**WORK REQUIRED**
Your task is to copy every line of the records below that contains "dans".

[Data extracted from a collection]

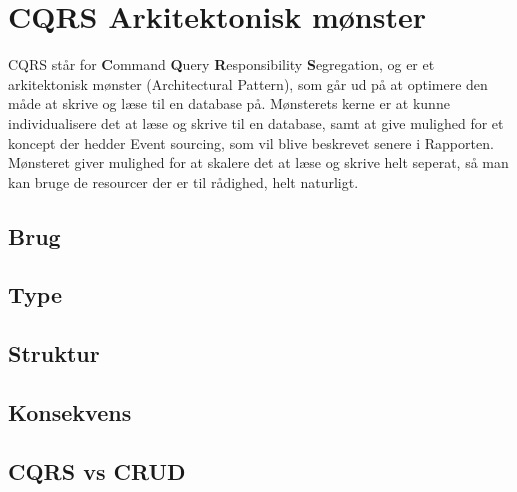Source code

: \chapter{CQRS Arkitektonisk mønster}

CQRS står for \textbf{C}ommand \textbf{Q}uery \textbf{R}esponsibility \textbf{S}egregation, og er et arkitektonisk mønster (Architectural Pattern), som går ud på at optimere den måde at skrive og læse til en database på. Mønsterets kerne er at kunne individualisere det at læse og skrive til en database, samt at give mulighed for et koncept der hedder Event sourcing, som vil blive beskrevet senere i Rapporten. Mønsteret giver mulighed for at skalere det at læse og skrive helt seperat, så man kan bruge de resourcer der er til rådighed, helt naturligt.

\section{Brug}

\section{Type}

\section{Struktur}

\section{Konsekvens}

\section{CQRS vs CRUD}

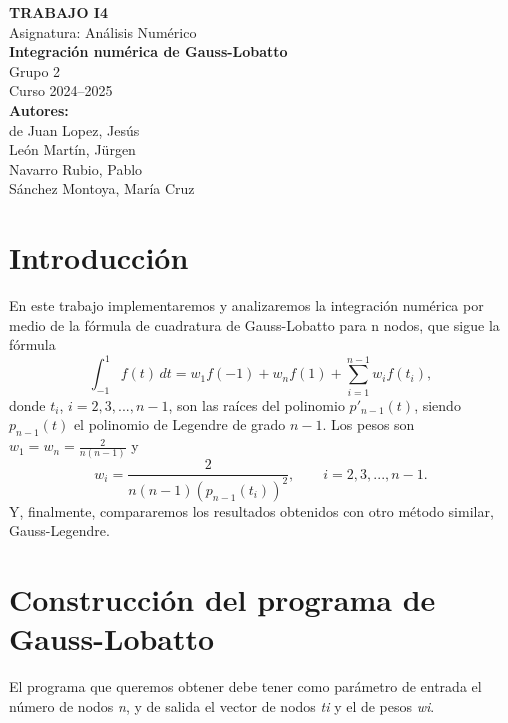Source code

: \documentclass[a4paper]{article}
\begin{document}
\begin{titlepage}
    \begin{center}
        \vspace*{2cm}
        
        \Large
        \textbf{TRABAJO I4} \\[0.5cm]
        \large
        Asignatura: Análisis Numérico \\[2cm]
        
        {\fontsize{40}{48}\selectfont
        \textbf{Integración numérica de Gauss-Lobatto}} \\[3cm]
        
        \Large
        Grupo 2 \\[0.5cm]
        Curso 2024--2025 \\[3cm]
        
        \textbf{Autores:} \\[0.5cm]
        de Juan Lopez, Jesús \\
        León Martín, Jürgen \\
        Navarro Rubio, Pablo \\
        Sánchez Montoya, María Cruz \\[4cm]
        
    \end{center}
\end{titlepage}

\tableofcontents

\newpage


\section{Introducción}
En este trabajo implementaremos y analizaremos la integración numérica por medio de la fórmula de cuadratura de Gauss-Lobatto para n nodos, que sigue la fórmula
\[
\int_{-1}^{1} \! f(t)  \,dt = w_1 f(-1) + w_n f(1) + \sum_{i=1}^{n-1}w_i f(t_i),
\]
donde $t_i$, $i=2, 3,...,n-1$, son las raíces del polinomio $p'_{n-1}(t)$, siendo $p_{n-1}(t)$ el polinomio de Legendre de grado $n-1$. Los pesos son $w_1 = w_n = \tfrac{2}{n(n-1)}$ y
\[
w_i=\frac{2}{n(n-1)(p_{n-1}(t_i))^2},\qquad i=2,3,...,n-1.
\]
Y, finalmente, compararemos los resultados obtenidos con otro método similar, Gauss-Legendre.


\section{Construcción del programa de Gauss-Lobatto}
El programa que queremos obtener debe tener como parámetro de entrada el número de nodos \textit{n}, y de salida el vector de nodos \textit{ti} y el de pesos \textit{wi}.
\end{document}
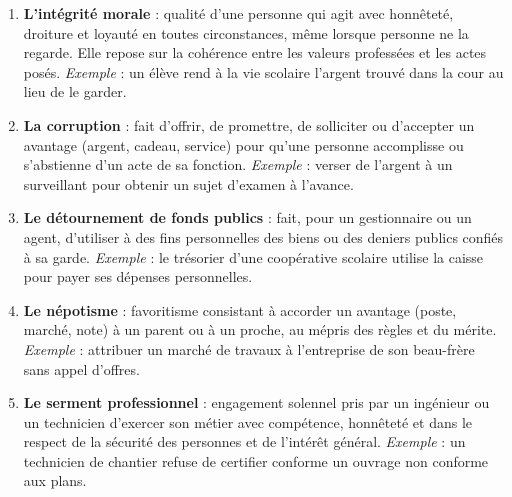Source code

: \documentclass[11pt]{article}
\begin{document}
\begin{corrige}
\begin{enumerate}
\item \textbf{L'intégrité morale} : qualité d'une personne qui agit avec honnêteté, droiture et loyauté en toutes circonstances, même lorsque personne ne la regarde. Elle repose sur la cohérence entre les valeurs professées et les actes posés. \emph{Exemple} : un élève rend à la vie scolaire l'argent trouvé dans la cour au lieu de le garder.
\item \textbf{La corruption} : fait d'offrir, de promettre, de solliciter ou d'accepter un avantage (argent, cadeau, service) pour qu'une personne accomplisse ou s'abstienne d'un acte de sa fonction. \emph{Exemple} : verser de l'argent à un surveillant pour obtenir un sujet d'examen à l'avance.
\item \textbf{Le détournement de fonds publics} : fait, pour un gestionnaire ou un agent, d'utiliser à des fins personnelles des biens ou des deniers publics confiés à sa garde. \emph{Exemple} : le trésorier d'une coopérative scolaire utilise la caisse pour payer ses dépenses personnelles.
\item \textbf{Le népotisme} : favoritisme consistant à accorder un avantage (poste, marché, note) à un parent ou à un proche, au mépris des règles et du mérite. \emph{Exemple} : attribuer un marché de travaux à l'entreprise de son beau-frère sans appel d'offres.
\item \textbf{Le serment professionnel} : engagement solennel pris par un ingénieur ou un technicien d'exercer son métier avec compétence, honnêteté et dans le respect de la sécurité des personnes et de l'intérêt général. \emph{Exemple} : un technicien de chantier refuse de certifier conforme un ouvrage non conforme aux plans.
\end{enumerate}
\end{corrige}
\end{document}
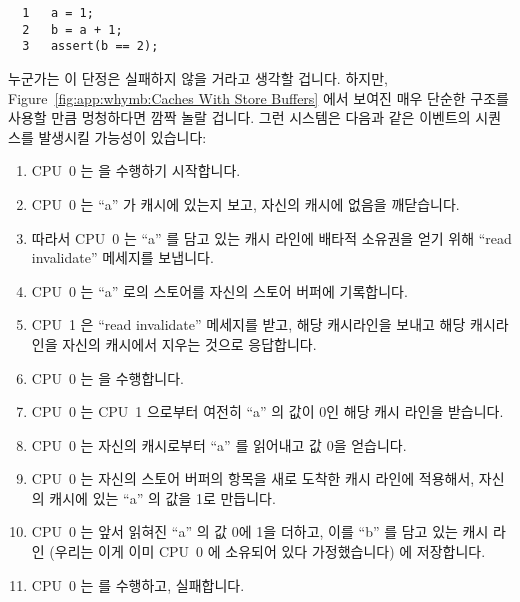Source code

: \vspace{5pt}
\begin{minipage}[t]{\columnwidth}
\small
\begin{verbatim}
  1   a = 1;
  2   b = a + 1;
  3   assert(b == 2);
\end{verbatim}
\end{minipage}
\vspace{5pt}

누군가는 이 단정은 실패하지 않을 거라고 생각할 겁니다.
하지만, Figure~\ref{fig:app:whymb:Caches With Store Buffers} 에서 보여진 매우
단순한 구조를 사용할 만큼 멍청하다면 깜짝 놀랄 겁니다.
그런 시스템은 다음과 같은 이벤트의 시퀀스를 발생시킬 가능성이 있습니다:
\begin{enumerate}
\item	CPU~0 는  을 수행하기 시작합니다.
\item	CPU~0 는 ``a'' 가 캐시에 있는지 보고, 자신의 캐시에 없음을 깨닫습니다.
\item	따라서 CPU~0 는 ``a'' 를 담고 있는 캐시 라인에 배타적 소유권을 얻기
	위해 ``read invalidate'' 메세지를 보냅니다.
\item	CPU~0 는 ``a'' 로의 스토어를 자신의 스토어 버퍼에 기록합니다.
\item	CPU~1 은 ``read invalidate'' 메세지를 받고, 해당 캐시라인을 보내고 해당
	캐시라인을 자신의 캐시에서 지우는 것으로 응답합니다.
\item	CPU~0 는  을 수행합니다.
\item	CPU~0 는 CPU~1 으로부터 여전히 ``a'' 의 값이 0인 해당 캐시 라인을
	받습니다.
\item	CPU~0 는 자신의 캐시로부터 ``a'' 를 읽어내고 값 0을 얻습니다.
	\label{item:app:whymb:Need Store Buffer}
\item	CPU~0 는 자신의 스토어 버퍼의 항목을 새로 도착한 캐시 라인에 적용해서,
	자신의 캐시에 있는 ``a'' 의 값을 1로 만듭니다.
\item	CPU~0 는 앞서 읽혀진 ``a'' 의 값 0에 1을 더하고, 이를 ``b'' 를 담고
	있는 캐시 라인 (우리는 이게 이미 CPU~0 에 소유되어 있다 가정했습니다)
	에 저장합니다.
\item	CPU~0 는  를 수행하고, 실패합니다.
\end{enumerate}
\iffalse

**RESPONSE TO THE TASK**
\item \textbf{L'intégrité morale} : qualité d'une personne qui agit avec honnêteté, droiture et loyauté en toutes circonstances, même lorsque personne ne la regarde. Elle repose sur la cohérence entre les valeurs professées et les actes posés. \emph{Exemple} : un élève rend à la vie scolaire l'argent trouvé dans la cour au lieu de le garder.
\item \textbf{Le serment professionnel} : engagement solennel pris par un ingénieur ou un technicien d'exercer son métier avec compétence, honnêteté et dans le respect de la sécurité des personnes et de l'intérêt général. \emph{Exemple} : un technicien de chantier refuse de certifier conforme un ouvrage non conforme aux plans.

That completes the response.